Bosnian Serbs give hero welcome to released war criminal Momcilo Krajisnik

PALE, Bosnia-Hercegovina - Agence France-Presse
Bosnian Serbs give hero welcome to released war criminal Momcilo Krajisnik

People cheer as they welcome Bosnian Serb politician Momcilo Krajisnik on his arrival in his hometown Pale, Aug. 30. AFP photo

Bosnian Serb leader Momcilo Krajisnik returned to his hometown on Aug. 30 to a hero's welcome, and was greeted by several thousand well-wishers after serving two-thirds of a 20-year sentence for war crimes.

Streets in Pale were covered with billboards saying "Welcome home!" while hundreds waved Serbian flags and others sang Serb nationalist songs.

Upon arrival, Krajisnik briefly addressed the crowd, calling on them to give up "hatred... and offer our hand to everyone who wants reconciliation."

"We all should forgive those who have done evil to us and ask those we have done evil things to forgive us," grey-haired 68-year old Krajisnik said.

Krajisnik was convicted by The Hague-based International Criminal Tribunal for the former Yugoslavia (ICTY) of persecuting and forcibly expelling non-Serbs and crimes against humanity committed during the 1992-95 war in Bosnia.

His initial 27-year sentence was reduced on appeal and in July, he was granted early release from a British prison where he served his sentence.

A former key ally of Bosnian Serb wartime leader Radovan Karadzic, Krajisnik has been given credit for time spent in detention since his arrest and transfer to the ICTY in April 2000.

Bosnian Serb state TV broadcast live his arrival at Banja Luka before he was transported by an official helicopter to Serb wartime stronghold Pale.

"He is a great man, honest... He could not have been a criminal," said 52-year old Bosnian Serb Radovan Vukovic.

War victims slam ceremony

While Bosnian Serbs were celebrating Krajisnik's return, Muslims and Croats who saw him as one of the key architects of the former Yugoslav republic's bloody war, were not.

His welcome in Pale was a "direct insult to the victims who have survived horrible tortures by the regime", said Jasmin Meskovic from Bosnia's Association of prisoners of war.

HDN

Momcilo Krajisnik smiles as he is welcomed
back in his hometown Pale on Aug. 30.
AFP photo  

Upon arrival, Krajisnik apparently ruled out any possibility to return to politics, saying that he would rather be involved in his family's private business.

But he indicated he would seek a "revision" of his war crimes conviction, without revealing further details.

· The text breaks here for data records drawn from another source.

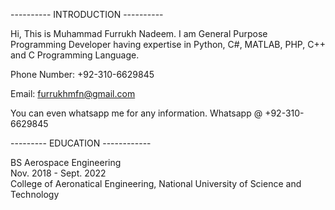   ---------- INTRODUCTION ----------

  Hi, This is Muhammad Furrukh Nadeem. I am General Purpose Programming Developer having expertise in Python, C#, MATLAB, PHP, C++ and C Programming Language.
  
  Phone Number: +92-310-6629845
  
  Email: furrukhmfn@gmail.com


  You can even whatsapp me for any information. Whatsapp @ +92-310-6629845



  --------- EDUCATION ------------
  
  BS Aerospace Engineering  
  Nov. 2018 - Sept. 2022  
  College of Aeronatical Engineering, 
  National University of Science and Technology






<!------>
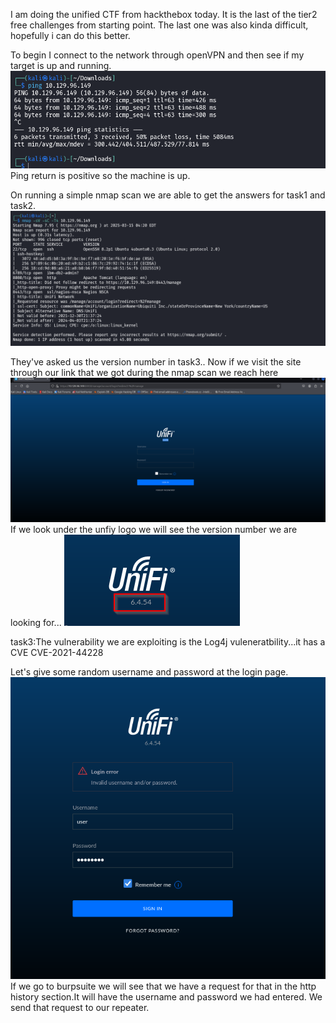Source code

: I am doing the unified CTF from hackthebox today. It is the last of the tier2 free challenges from starting point. The last one was also kinda difficult, hopefully i can do this better.

To begin I connect to the network through openVPN and then see if my target is up and running.
![alt text](images/unified_1.png)
Ping return is positive so the machine is up.

On running a simple nmap scan we are able to get the answers for task1 and task2. 
![alt text](images/unified_2.png)

They've asked us the version number in task3..
Now if we visit the site through our link that we got during the nmap scan we reach here
![alt text](images/unified_3.png)
If we look under the unfiy logo we will see the version number we are looking for...
![alt text](images/unified_4.png)

task3:The vulnerability we are exploiting is the Log4j vuleneratbility...it has a CVE CVE-2021-44228

Let's give some random username and password at the login page. 
![alt text](images/unified_5.png)
If we go to burpsuite we will see that we have a request for that in the http history section.It will have the username and password we had entered. We send that request to our repeater.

Krajisnik pleaded not guilty to all charges at the start of his trial before the U.N. war crimes court.

The ICTY found Krajisnik to have been at the centre of a campaign to "ethnically recompose" targeted territories of Bosnia by reducing the number of Muslims and Croats there.

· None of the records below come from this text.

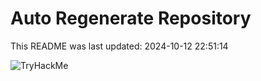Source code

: # Auto Regenerate Repository

This README was last updated: 2024-10-12 22:51:14

 ![TryHackMe](https://tryhackme.com/badge/533634)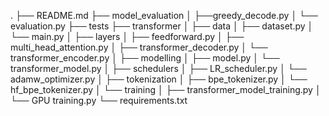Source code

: .
├── README.md
├── model_evaluation
│  ├──greedy_decode.py
│  └── evaluation.py
├── tests
├── transformer
│  ├── data
│	  ├── dataset.py
│     └── main.py
│  ├── layers
│	  ├── feedforward.py
│	  ├── multi_head_attention.py
│	  ├── transformer_decoder.py
│	  └── transformer_encoder.py
│  ├── modelling
│	  ├── model.py
│	  └── transformer_model.py
│  ├── schedulers
│	  ├── LR_scheduler.py
│     └── adamw_optimizer.py
│  ├── tokenization
│	  ├── bpe_tokenizer.py
│     └── hf_bpe_tokenizer.py
│  └── training 
│     ├── transformer_model_training.py
│	  └── GPU training.py
└── requirements.txt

Having founded the nationalist Serbian Democratic Party with Karadzic, Krajisnik later became president of the Bosnian Serb assembly.
In November 2008, Karadzic testified as a defence witness in the appeal hearing of his one-time ally. He said Krajisnik was not a senior decision maker.

Karadzic, as well as his wartime military chief Ratko Mladic, himself faces 11 charges of genocide, war crimes and crimes against humanity for his role in Bosnia's inter-ethnic 1992-95 war which cost an estimated 100,000 lives.

Krajisnik is the second senior Bosnian Serb official who was released after serving a war crimes sentence.

Former Bosnian Serb president Biljana Plavsic - the first and only woman ever to be convicted by the ICTY - pleaded guilty to crimes against humanity and was sentenced to 11 years in jail.

Now 83-year-old, she was granted an early release in 2009 and now lives out her days in the Serbian capital Belgrade, far from the public eye.